## EXERCISE DATA
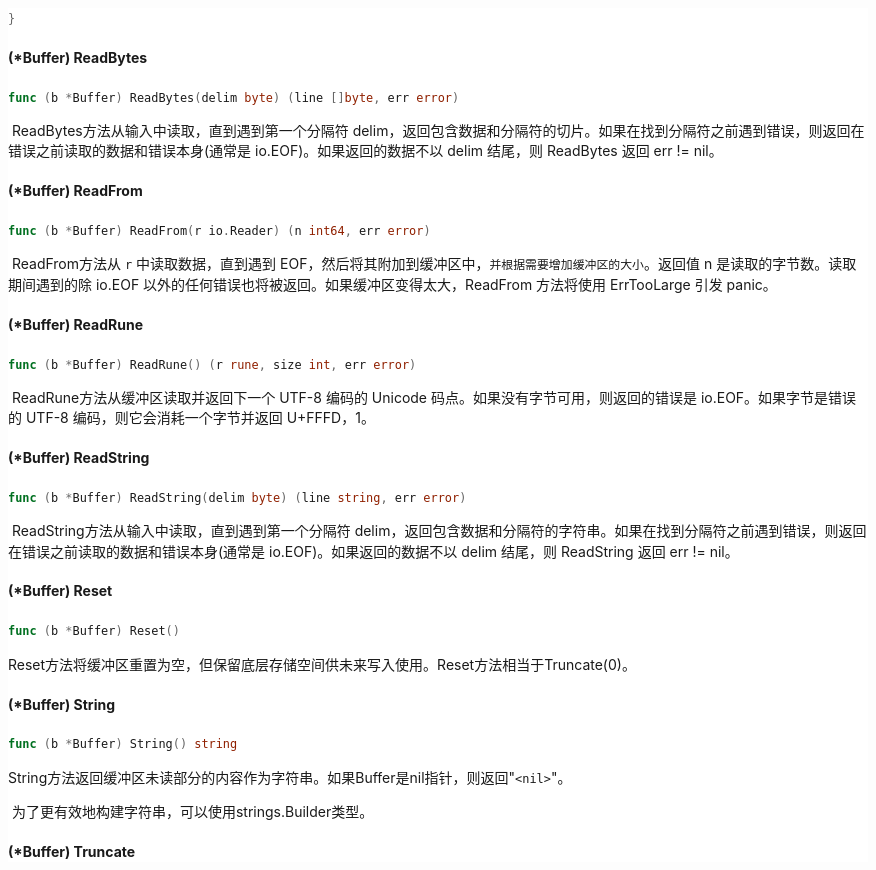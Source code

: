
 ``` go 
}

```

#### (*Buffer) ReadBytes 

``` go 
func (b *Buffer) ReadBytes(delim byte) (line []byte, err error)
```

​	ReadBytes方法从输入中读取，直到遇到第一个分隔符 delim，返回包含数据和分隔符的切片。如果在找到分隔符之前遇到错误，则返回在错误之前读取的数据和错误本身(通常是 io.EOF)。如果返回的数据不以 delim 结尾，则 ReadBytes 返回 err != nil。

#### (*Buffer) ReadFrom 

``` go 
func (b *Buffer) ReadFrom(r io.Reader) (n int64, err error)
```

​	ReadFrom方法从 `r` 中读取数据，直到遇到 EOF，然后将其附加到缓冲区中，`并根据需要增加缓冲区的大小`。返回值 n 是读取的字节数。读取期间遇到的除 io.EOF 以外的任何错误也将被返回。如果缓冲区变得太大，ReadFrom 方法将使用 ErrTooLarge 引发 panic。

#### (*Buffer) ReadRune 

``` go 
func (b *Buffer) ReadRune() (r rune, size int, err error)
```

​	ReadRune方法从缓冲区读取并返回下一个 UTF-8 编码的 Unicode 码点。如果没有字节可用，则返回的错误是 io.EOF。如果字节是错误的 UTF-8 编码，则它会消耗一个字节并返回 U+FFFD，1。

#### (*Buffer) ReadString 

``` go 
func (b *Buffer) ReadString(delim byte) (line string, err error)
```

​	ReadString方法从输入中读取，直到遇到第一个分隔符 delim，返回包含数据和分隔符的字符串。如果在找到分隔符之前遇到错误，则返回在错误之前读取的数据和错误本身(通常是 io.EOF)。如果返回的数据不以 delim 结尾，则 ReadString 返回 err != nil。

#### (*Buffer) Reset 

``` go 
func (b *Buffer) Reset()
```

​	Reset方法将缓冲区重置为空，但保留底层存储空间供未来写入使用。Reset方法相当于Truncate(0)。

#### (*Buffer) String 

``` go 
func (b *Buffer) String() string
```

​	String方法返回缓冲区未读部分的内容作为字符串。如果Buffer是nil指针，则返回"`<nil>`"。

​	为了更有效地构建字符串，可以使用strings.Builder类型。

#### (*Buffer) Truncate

==

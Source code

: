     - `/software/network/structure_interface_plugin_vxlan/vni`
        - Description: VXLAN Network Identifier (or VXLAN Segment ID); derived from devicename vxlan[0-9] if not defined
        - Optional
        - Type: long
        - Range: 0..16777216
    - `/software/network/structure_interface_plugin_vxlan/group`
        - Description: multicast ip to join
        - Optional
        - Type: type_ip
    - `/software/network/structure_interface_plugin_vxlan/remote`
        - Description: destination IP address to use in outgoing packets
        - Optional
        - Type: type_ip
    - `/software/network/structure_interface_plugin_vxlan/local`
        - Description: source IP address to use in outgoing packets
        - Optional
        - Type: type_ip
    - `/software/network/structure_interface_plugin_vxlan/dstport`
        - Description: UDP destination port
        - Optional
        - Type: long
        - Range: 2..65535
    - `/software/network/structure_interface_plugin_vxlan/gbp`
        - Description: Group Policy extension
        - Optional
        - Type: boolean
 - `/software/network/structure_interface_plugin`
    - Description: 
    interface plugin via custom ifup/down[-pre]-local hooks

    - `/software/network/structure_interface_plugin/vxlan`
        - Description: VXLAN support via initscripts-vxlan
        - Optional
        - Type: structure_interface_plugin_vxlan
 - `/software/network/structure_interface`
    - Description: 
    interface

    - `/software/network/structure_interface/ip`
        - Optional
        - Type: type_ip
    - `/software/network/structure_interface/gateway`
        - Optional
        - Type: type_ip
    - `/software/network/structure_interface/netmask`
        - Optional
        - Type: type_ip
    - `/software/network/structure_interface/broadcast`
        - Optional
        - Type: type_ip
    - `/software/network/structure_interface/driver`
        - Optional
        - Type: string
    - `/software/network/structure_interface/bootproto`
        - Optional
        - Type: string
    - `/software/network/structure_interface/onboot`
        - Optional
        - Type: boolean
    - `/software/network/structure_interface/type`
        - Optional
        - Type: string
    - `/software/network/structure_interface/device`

...

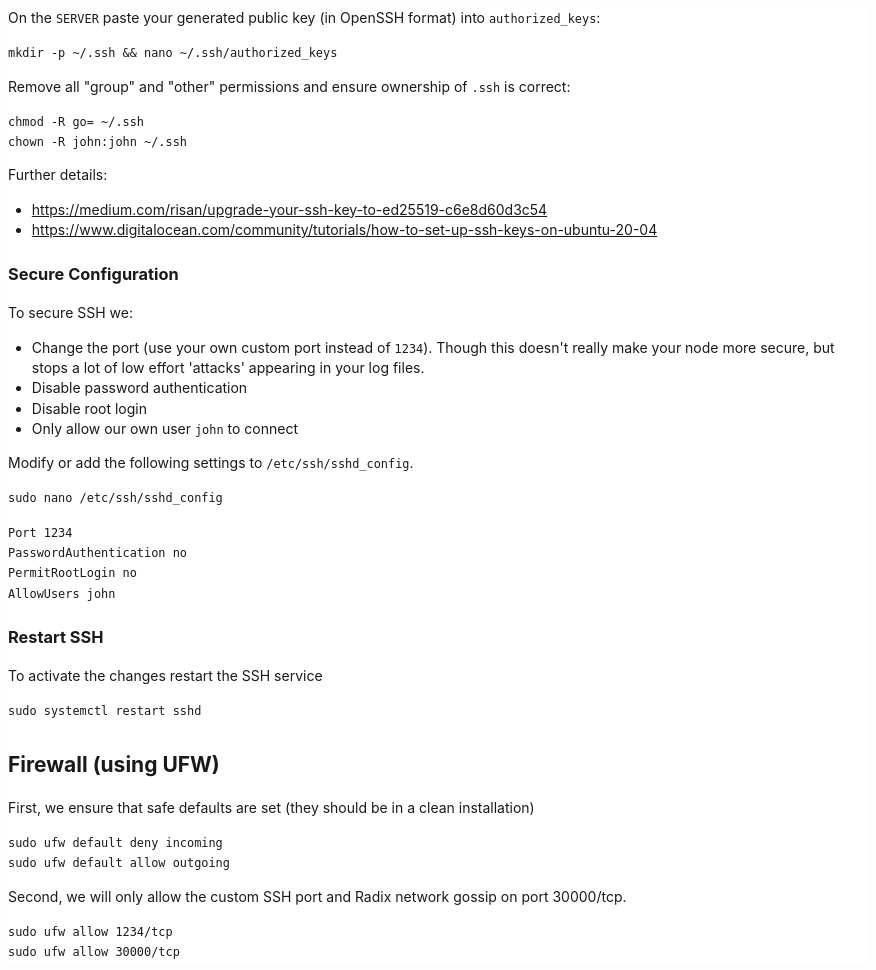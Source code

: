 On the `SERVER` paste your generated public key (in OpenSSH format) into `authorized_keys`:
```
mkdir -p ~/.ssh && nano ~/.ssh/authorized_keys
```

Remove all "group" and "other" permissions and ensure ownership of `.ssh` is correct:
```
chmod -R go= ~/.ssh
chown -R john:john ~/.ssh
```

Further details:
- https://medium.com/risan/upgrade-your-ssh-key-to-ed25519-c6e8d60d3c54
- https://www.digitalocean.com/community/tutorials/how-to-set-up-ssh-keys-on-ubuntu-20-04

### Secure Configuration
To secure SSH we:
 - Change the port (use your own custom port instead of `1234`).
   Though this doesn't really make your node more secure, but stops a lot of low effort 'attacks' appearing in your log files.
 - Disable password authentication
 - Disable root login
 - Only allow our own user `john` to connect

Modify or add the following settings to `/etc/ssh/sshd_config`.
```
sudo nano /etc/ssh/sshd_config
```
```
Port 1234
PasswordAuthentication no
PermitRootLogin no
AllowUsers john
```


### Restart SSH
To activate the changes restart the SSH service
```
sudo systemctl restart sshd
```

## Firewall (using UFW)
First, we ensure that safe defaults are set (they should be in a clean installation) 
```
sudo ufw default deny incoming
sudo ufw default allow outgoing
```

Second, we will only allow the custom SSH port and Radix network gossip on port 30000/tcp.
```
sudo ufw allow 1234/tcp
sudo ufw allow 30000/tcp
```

## ASSIGNMENT
Each line above that contains the string "your" should be copied.

## EXERCISE RESULT
: On the `SERVER` paste your generated public key (in OpenSSH format) into `authorized_keys`:
- https://medium.com/risan/upgrade-your-ssh-key-to-ed25519-c6e8d60d3c54
 - Change the port (use your own custom port instead of `1234`).
   Though this doesn't really make your node more secure, but stops a lot of low effort 'attacks' appearing in your log files.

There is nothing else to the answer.